Hot-Spot Identification, Thermo-Scanning at Electrical Substations
What is Thermal Imaging of equipment & conductors at electrical substations?
First of all, let’s see, what happens if thermal imaging is not done regularly. If a hot spot is not identifies and attended on time, then it can break the palm, nut bolt, or conductor. This leads to unwanted breakdowns. With this example, it is evident that regular thermal imaging of electrical equipment and conductors is necessary, to identify thermal anomalies and prevent possible breakdown.
Now, let’s see, how do we do thermal imaging? It is done with the help of an infrared camera. At some substations, an infrared camera is fixed at one location, and it covers a certain area of the substation. Hence to cover the complete substation, multiple cameras are fixed at different suitable locations.
At some substations, a handheld portable infrared camera is used. This portable camera is moved around, and the complete substation is scanned manually for thermal anomalies.
Now, let’s see some cases. In the pictures following, the first half is a thermal image of the equipment, and the second half is an actual image of the same equipment.

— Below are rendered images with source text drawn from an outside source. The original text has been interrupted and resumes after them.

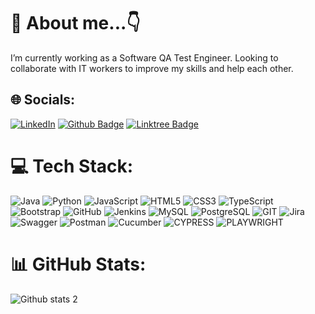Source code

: # 💫 About me...👇
I’m currently working as a Software QA Test Engineer. Looking to collaborate with IT workers to improve my skills and help each other.


## 🌐 Socials:
[![LinkedIn](https://img.shields.io/badge/LinkedIn-%230077B5.svg?logo=linkedin&logoColor=white)](https://linkedin.com/in/alikaragoz1) 
[![Github Badge](https://img.shields.io/badge/-Github-000?style=quare&labelColor=000&logo=Github&logoColor=white&link=link)](https://github.com/ali-karagoz) 
[![Linktree Badge](https://img.shields.io/badge/-Linktree-757575?style=flat-quare&labelColor=757575&logo=Medium&logoColor=white&link=link)](https://linktr.ee/alikaragoz) 



# 💻 Tech Stack:
![Java](https://img.shields.io/badge/java-%23ED8B00.svg?style=for-the-badge&logo=java&logoColor=white) ![Python](https://img.shields.io/badge/python-3670A0?style=for-the-badge&logo=python&logoColor=ffdd54) ![JavaScript](https://img.shields.io/badge/javascript-%23323330.svg?style=for-the-badge&logo=javascript&logoColor=%23F7DF1E) ![HTML5](https://img.shields.io/badge/html5-%23E34F26.svg?style=for-the-badge&logo=html5&logoColor=white) ![CSS3](https://img.shields.io/badge/css3-%231572B6.svg?style=for-the-badge&logo=css3&logoColor=white) ![TypeScript](https://img.shields.io/badge/Typescript-%2344A833.svg?style=for-the-badge&logo=typscript&logoColor=white) ![Bootstrap](https://img.shields.io/badge/bootstrap-%23563D7C.svg?style=for-the-badge&logo=bootstrap&logoColor=white) ![GitHub](https://img.shields.io/badge/GitHub-%23121011.svg?style=for-the-badge&logo=github&logoColor=white) ![Jenkins](https://img.shields.io/badge/jenkins-%232C5263.svg?style=for-the-badge&logo=jenkins&logoColor=white) ![MySQL](https://img.shields.io/badge/mysql-%2300f.svg?style=for-the-badge&logo=mysql&logoColor=white) ![PostgreSQL](https://img.shields.io/badge/postgresql-%2300f.svg?style=for-the-badge&logo=postgresql&logoColor=white) ![GIT](https://img.shields.io/badge/Git-fc6d26?style=for-the-badge&logo=git&logoColor=white) ![Jira](https://img.shields.io/badge/jira-%230A0FFF.svg?style=for-the-badge&logo=jira&logoColor=white) ![Swagger](https://img.shields.io/badge/-Swagger-%23Clojure?style=for-the-badge&logo=swagger&logoColor=white) ![Postman](https://img.shields.io/badge/Postman-FF6C37?style=for-the-badge&logo=postman&logoColor=white) ![Cucumber](https://img.shields.io/badge/cucumber-%23ED8B00.svg?style=for-the-badge&logo=cucumber&logoColor=white) ![CYPRESS](https://img.shields.io/badge/-Cypress-%23Clojure?style=for-the-badge&logo=cypress&logoColor=white) ![PLAYWRIGHT](https://img.shields.io/badge/-Playwright-%231572B6.svg?style=for-the-badge&logo=playwright&logoColor=white)
# 📊 GitHub Stats:
![Github stats 2](https://github-readme-stats.vercel.app/api?username=ali-karagoz&show_icons=true&theme=radical)


<!-- Proudly created with GPRM ( https://gprm.itsvg.in ) -->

In this pic, we can see the thermal image and actual image of CT. In this CT thermal image, CT terminal temperature is 122.5 °Celsius and it looks bright and yellow as compared to other parts of the CT. such hot spots cannot be located with naked eyes.

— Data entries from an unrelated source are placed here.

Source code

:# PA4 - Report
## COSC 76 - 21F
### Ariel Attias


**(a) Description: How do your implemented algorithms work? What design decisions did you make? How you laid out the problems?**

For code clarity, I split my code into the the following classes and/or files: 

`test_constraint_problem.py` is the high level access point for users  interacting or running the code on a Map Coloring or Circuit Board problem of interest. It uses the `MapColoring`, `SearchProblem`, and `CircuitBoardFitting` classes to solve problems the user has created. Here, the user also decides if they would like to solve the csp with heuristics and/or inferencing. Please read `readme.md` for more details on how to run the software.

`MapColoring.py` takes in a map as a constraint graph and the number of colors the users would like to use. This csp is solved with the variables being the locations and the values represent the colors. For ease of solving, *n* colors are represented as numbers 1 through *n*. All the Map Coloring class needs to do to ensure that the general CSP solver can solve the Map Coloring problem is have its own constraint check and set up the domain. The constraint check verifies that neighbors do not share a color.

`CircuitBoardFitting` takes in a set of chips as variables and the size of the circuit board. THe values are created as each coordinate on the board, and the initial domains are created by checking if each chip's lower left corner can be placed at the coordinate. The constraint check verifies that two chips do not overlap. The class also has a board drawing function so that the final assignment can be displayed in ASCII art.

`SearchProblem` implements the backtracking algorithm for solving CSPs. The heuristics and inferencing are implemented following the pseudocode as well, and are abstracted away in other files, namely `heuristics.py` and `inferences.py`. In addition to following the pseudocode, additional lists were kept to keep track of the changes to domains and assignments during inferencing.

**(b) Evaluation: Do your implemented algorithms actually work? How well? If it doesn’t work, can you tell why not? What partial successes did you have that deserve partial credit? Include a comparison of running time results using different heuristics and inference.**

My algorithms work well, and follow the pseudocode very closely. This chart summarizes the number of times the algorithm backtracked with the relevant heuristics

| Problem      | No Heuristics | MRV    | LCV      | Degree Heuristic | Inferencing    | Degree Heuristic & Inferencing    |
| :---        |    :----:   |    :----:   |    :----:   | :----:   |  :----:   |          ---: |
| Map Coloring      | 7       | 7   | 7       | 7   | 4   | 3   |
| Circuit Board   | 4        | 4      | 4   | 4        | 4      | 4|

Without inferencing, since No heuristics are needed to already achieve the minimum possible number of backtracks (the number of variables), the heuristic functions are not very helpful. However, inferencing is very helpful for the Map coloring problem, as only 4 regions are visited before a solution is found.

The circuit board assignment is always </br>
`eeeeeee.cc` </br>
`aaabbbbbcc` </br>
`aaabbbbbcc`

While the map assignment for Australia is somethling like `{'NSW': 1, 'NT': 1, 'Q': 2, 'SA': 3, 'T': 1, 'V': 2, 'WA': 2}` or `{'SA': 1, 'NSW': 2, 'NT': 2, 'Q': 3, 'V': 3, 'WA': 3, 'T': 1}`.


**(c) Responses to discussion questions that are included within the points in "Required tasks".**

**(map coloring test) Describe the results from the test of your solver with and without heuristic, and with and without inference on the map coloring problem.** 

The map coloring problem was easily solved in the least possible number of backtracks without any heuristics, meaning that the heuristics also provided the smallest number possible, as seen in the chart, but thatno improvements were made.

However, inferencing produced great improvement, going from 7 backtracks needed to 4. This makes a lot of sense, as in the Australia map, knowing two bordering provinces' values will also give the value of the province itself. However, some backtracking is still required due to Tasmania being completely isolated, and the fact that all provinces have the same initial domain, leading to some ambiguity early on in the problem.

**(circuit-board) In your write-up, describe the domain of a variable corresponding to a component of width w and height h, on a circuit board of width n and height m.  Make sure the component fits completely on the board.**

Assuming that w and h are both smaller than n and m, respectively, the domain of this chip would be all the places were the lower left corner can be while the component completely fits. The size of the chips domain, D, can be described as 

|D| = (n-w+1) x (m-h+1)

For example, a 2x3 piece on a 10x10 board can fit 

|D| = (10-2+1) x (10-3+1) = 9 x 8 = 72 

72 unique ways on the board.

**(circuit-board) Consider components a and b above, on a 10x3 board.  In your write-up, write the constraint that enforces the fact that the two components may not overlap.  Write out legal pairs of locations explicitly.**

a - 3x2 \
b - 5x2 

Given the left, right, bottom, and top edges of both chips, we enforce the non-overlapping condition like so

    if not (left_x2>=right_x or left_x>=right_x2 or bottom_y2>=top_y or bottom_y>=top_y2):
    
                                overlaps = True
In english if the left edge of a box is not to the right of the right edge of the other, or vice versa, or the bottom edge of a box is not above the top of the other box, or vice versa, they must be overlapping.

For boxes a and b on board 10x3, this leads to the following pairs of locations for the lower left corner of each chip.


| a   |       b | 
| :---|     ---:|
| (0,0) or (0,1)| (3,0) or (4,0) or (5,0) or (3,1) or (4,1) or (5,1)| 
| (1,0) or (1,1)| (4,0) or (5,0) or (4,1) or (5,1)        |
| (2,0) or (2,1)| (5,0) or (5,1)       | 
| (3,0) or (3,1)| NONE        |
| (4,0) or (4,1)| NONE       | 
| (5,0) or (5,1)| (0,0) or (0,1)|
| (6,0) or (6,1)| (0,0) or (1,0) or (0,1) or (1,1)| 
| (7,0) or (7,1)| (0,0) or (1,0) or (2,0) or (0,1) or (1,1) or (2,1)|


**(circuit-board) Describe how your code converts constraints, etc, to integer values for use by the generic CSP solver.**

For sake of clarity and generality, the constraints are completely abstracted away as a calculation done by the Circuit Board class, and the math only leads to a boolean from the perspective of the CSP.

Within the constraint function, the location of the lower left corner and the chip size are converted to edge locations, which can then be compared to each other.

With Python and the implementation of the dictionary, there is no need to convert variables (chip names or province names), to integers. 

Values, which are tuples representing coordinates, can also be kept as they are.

The Isolator palm temperature is 127.7 °Celsius.
All these cases of hot spots should be attended as early as possible, for normal and smooth functioning of the electrical substation.
The following picture is taken at night, we can see a hot spot on the circuit breaker’s bottom palm. We can see, among these four nut bolts, that one nut bolt is glowing. That’s why it is visible at night without the infrared camera. But, since it is literally glowing, its temperature must be very high and it can break at any time. And this is not a desirable condition. Hence to avoid such a situation, it is necessary to do thermal imaging regularly.

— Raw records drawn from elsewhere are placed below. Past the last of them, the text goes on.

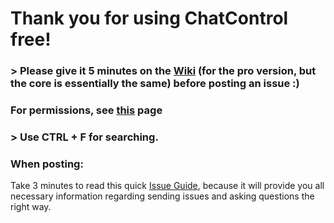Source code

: # Thank you for using ChatControl free!

### > Please give it 5 minutes on the [Wiki](https://github.com/kangarko/ChatControl-Pro/wiki) (for the pro version, but the core is essentially the same) before posting an issue :)

### For permissions, see [this](https://github.com/kangarko/ChatControl/blob/master/src/kangarko/chatcontrol/utils/Permissions.java) page

### > Use CTRL + F for searching.

### When posting:
Take 3 minutes to read this quick [Issue Guide](https://github.com/kangarko/ChatControl-Pro/wiki/Getting-Help-the-Right-Way), because it will provide you all necessary information regarding sending issues and asking questions the right way.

The temperature indicated, during thermal imaging depends upon multiple factors, such as ambient temperature, humidity, wind, and load on the equipment. If the ambient temperature is high, or the load is high, the temperature of the equipment would be relatively higher. While keeping these factors in mind, it is more meaningful to use comparative measurement. That is, comparing the temperature of two similar, & equally loaded electrical equipment. This method automatically cancels out other environmental factors, such as ambient temperature, humidity & wind, etc. For example, in balanced three-phase equipment, or conductors, there should not be a significant difference in temperature readings of each phase of the equipment.
Generally, in an electrical substation, connecting palms, crimping lugs, and clamps develop hot spots. In a nutshell, all the conductor joints or connection points in an electrical substation, are likely to develop hot spots. Oxidation of conductor joints, or loose joints develop hot spots. A Conductor with broken strands also develops excessive heat, and it is necessary to replace such conductors.
Some of the transformer checkpoints are, Cooling system, cool spots in the radiator indicate blockage of the vent. Also, temperature anomalies in the cooling fan, indicate electrical or mechanical problems in the fan. Also in the transformer, Thermal imaging of OLTC that is on load tap changer is done. Usually, the OLTC tank temperature should be equal to or lower than the transformer tank temperature. A high temperature of OLTC indicates, a problem in the tap changer, diverter chamber, or tap connections. Also, Transformer bushings and their connections should be checked.
Nowadays, infrared technology has changed, from analog to digital, resulting in improved image quality. At some substations, infrared camera data is transferred manually and then analyzed. At some utilities, temperature scanning is automated, camera images are digitized, stored, and transferred to control centers in real-time.